▶ Directions for this task: Count how many lines in this material contain "demand". The answer is that number alone.
= Beginning of Section =
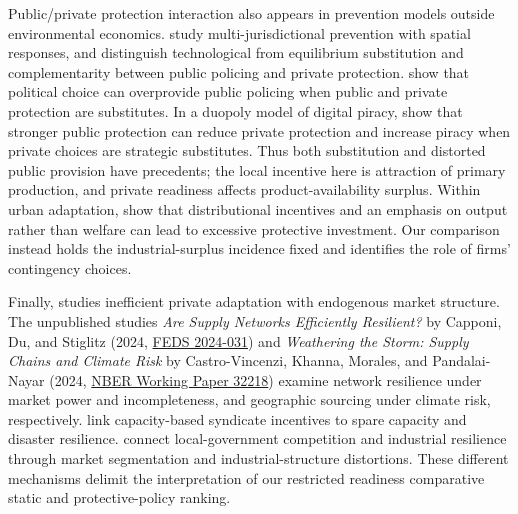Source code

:Public/private protection interaction also appears in prevention models outside environmental economics. \citet{LeePinto2009} study multi-jurisdictional prevention with spatial responses, and \citet{HickeyEtAl2021} distinguish technological from equilibrium substitution and complementarity between public policing and private protection. \citet{FrieheMungan2022} show that political choice can overprovide public policing when public and private protection are substitutes. In a duopoly model of digital piracy, \citet{ChoiBaeJun2010} show that stronger public protection can reduce private protection and increase piracy when private choices are strategic substitutes. Thus both substitution and distorted public provision have precedents; the local incentive here is attraction of primary production, and private readiness affects product-availability surplus. Within urban adaptation, \citet{HirteEtAl2018} show that distributional incentives and an emphasis on output rather than welfare can lead to excessive protective investment. Our comparison instead holds the industrial-surplus incidence fixed and identifies the role of firms' contingency choices.

Finally, \citet{Eisenack2014} studies inefficient private adaptation with endogenous market structure. The unpublished studies \emph{Are Supply Networks Efficiently Resilient?} by Capponi, Du, and Stiglitz (2024, \href{https://doi.org/10.17016/FEDS.2024.031}{FEDS 2024-031}) and \emph{Weathering the Storm: Supply Chains and Climate Risk} by Castro-Vincenzi, Khanna, Morales, and Pandalai-Nayar (2024, \href{https://doi.org/10.3386/w32218}{NBER Working Paper 32218}) examine network resilience under market power and incompleteness, and geographic sourcing under climate risk, respectively. \citet{GnutzmannEtAl2020} link capacity-based syndicate incentives to spare capacity and disaster resilience. \citet{MengDingWang2024} connect local-government competition and industrial resilience through market segmentation and industrial-structure distortions. These different mechanisms delimit the interpretation of our restricted readiness comparative static and protective-policy ranking.
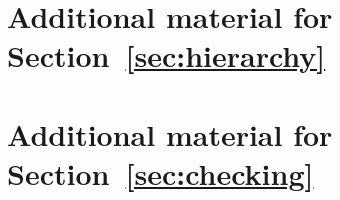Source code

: \documentclass[acmsmall,review,anonymous,screen]{acmart}\settopmatter{printfolios=true,printccs=false,printacmref=true}
\begin{document}
\section{Additional material for Section~\ref{sec:hierarchy}}
\label{apx:hierarchy}


\section{Additional material for Section~\ref{sec:checking}}
\label{apx:checking}



\fi

\ifcomments


% 
%
\fi
\end{document}
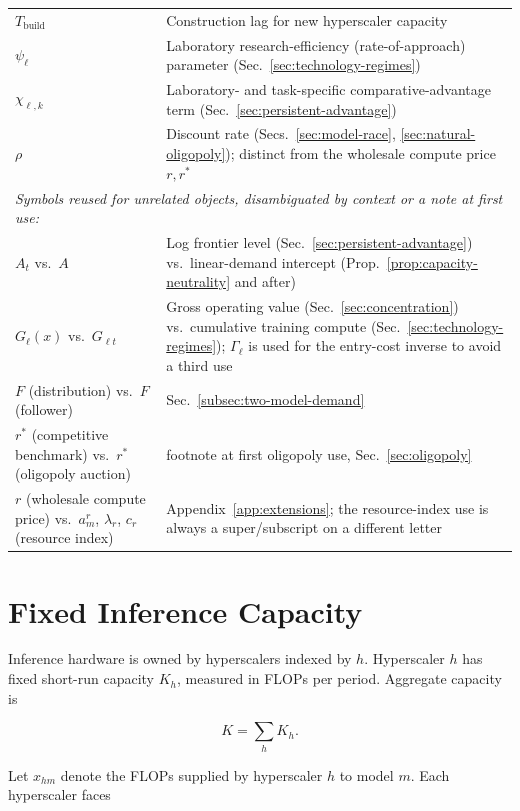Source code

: \documentclass[11pt]{article}
\begin{document}
\begin{table}[htbp]
\begin{tabular}{l>{\raggedright\arraybackslash}p{4.4in}}
$T_{\mathrm{build}}$ & Construction lag for new hyperscaler capacity \\
$\psi_\ell$ & Laboratory research-efficiency (rate-of-approach) parameter (Sec.~\ref{sec:technology-regimes}) \\
$\chi_{\ell,k}$ & Laboratory- and task-specific comparative-advantage term (Sec.~\ref{sec:persistent-advantage}) \\
$\rho$ & Discount rate (Secs.~\ref{sec:model-race}, \ref{sec:natural-oligopoly}); distinct from the wholesale compute price $r,r^*$ \\
\hline
\multicolumn{2}{l}{\emph{Symbols reused for unrelated objects, disambiguated by context or a note at first use:}} \\
$A_t$ vs.\ $A$ & Log frontier level (Sec.~\ref{sec:persistent-advantage}) vs.\ linear-demand intercept (Prop.~\ref{prop:capacity-neutrality} and after) \\
$G_\ell(x)$ vs.\ $G_{\ell t}$ & Gross operating value (Sec.~\ref{sec:concentration}) vs.\ cumulative training compute (Sec.~\ref{sec:technology-regimes}); $\Gamma_\ell$ is used for the entry-cost inverse to avoid a third use \\
$F$ (distribution) vs.\ $F$ (follower) & Sec.~\ref{subsec:two-model-demand} \\
$r^*$ (competitive benchmark) vs.\ $r^*$ (oligopoly auction) & footnote at first oligopoly use, Sec.~\ref{sec:oligopoly} \\
$r$ (wholesale compute price) vs.\ $a_m^r$, $\lambda_r$, $c_r$ (resource index) & Appendix~\ref{app:extensions}; the resource-index use is always a super/subscript on a different letter \\
\hline
\end{tabular}
\end{table}

\section{Fixed Inference Capacity}
\label{sec:fixed-capacity}

Inference hardware is owned by hyperscalers indexed by $h$. Hyperscaler $h$ has fixed short-run capacity $K_h$, measured in FLOPs per period. Aggregate capacity is

\begin{equation}K=\sum_h K_h.\end{equation}

Let $x_{hm}$ denote the FLOPs supplied by hyperscaler $h$ to model $m$. Each hyperscaler faces
\end{document}
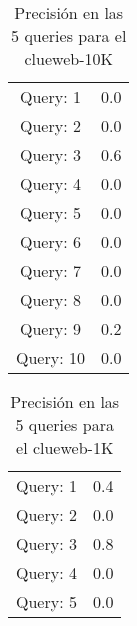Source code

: \begin{table}
\centering
\begin{tabular}{cc}
Query: 1&0.0
\\
Query: 2&0.0
\\
Query: 3&0.6
\\
Query: 4&0.0
\\
Query: 5&0.0
\\
Query: 6&0.0
\\
Query: 7&0.0
\\
Query: 8&0.0
\\
Query: 9&0.2
\\
Query: 10&0.0
\\
\end{tabular}
\caption{Precisi\'{o}n en las 5 queries para el clueweb-10K}
\end{table}
\begin{table}
\centering
\begin{tabular}{cc}
Query: 1&0.4
\\
Query: 2&0.0
\\
Query: 3&0.8
\\
Query: 4&0.0
\\
Query: 5&0.0
\\
\end{tabular}
\caption{Precisi\'{o}n en las 5 queries para el clueweb-1K}
\end{table}
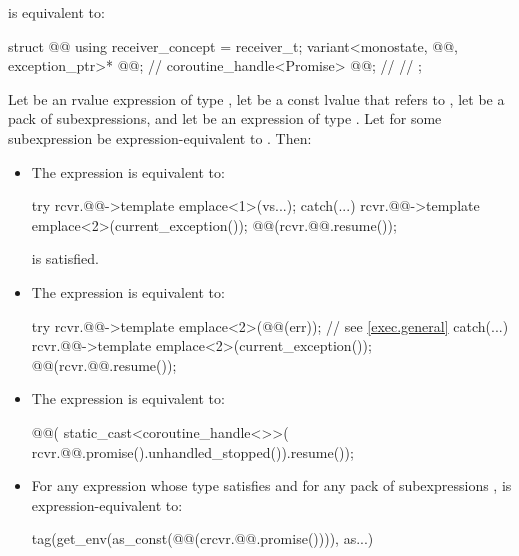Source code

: \pnum
{} is equivalent to:
\begin{codeblock}
struct @@ {
  using receiver_concept = receiver_t;
  variant<monostate, @@, exception_ptr>* @@;   // \expos
  coroutine_handle<Promise> @@;                       // \expos
  // \seebelow
};
\end{codeblock}

\pnum
Let  be an rvalue expression of type ,
let  be a const lvalue that refers to ,
let  be a pack of subexpressions, and
let  be an expression of type .
Let 
for some subexpression  be expression-equivalent to
.
Then:
\begin{itemize}
\item
The expression  is equivalent to:
\begin{codeblock}
try {
  rcvr.@@->template emplace<1>(vs...);
} catch(...) {
  rcvr.@@->template emplace<2>(current_exception());
}
@@(rcvr.@@.resume());
\end{codeblock}

\mandates
{}
is satisfied.
\item
The expression  is equivalent to:
\begin{codeblock}
try {
  rcvr.@@->template emplace<2>(@@(err));  // see \ref{exec.general}
} catch(...) {
  rcvr.@@->template emplace<2>(current_exception());
}
@@(rcvr.@@.resume());
\end{codeblock}
\item
The expression  is equivalent to:
\begin{codeblock}
@@(
  static_cast<coroutine_handle<>>(
    rcvr.@@.promise().unhandled_stopped()).resume());
\end{codeblock}
\item
For any expression 
whose type satisfies  and
for any pack of subexpressions ,
 is expression-equivalent to:
\begin{codeblock}
tag(get_env(as_const(@@(crcvr.@@.promise()))),
    as...)
\end{codeblock}
\end{itemize}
= End of Section =
▶ Result of the task: 2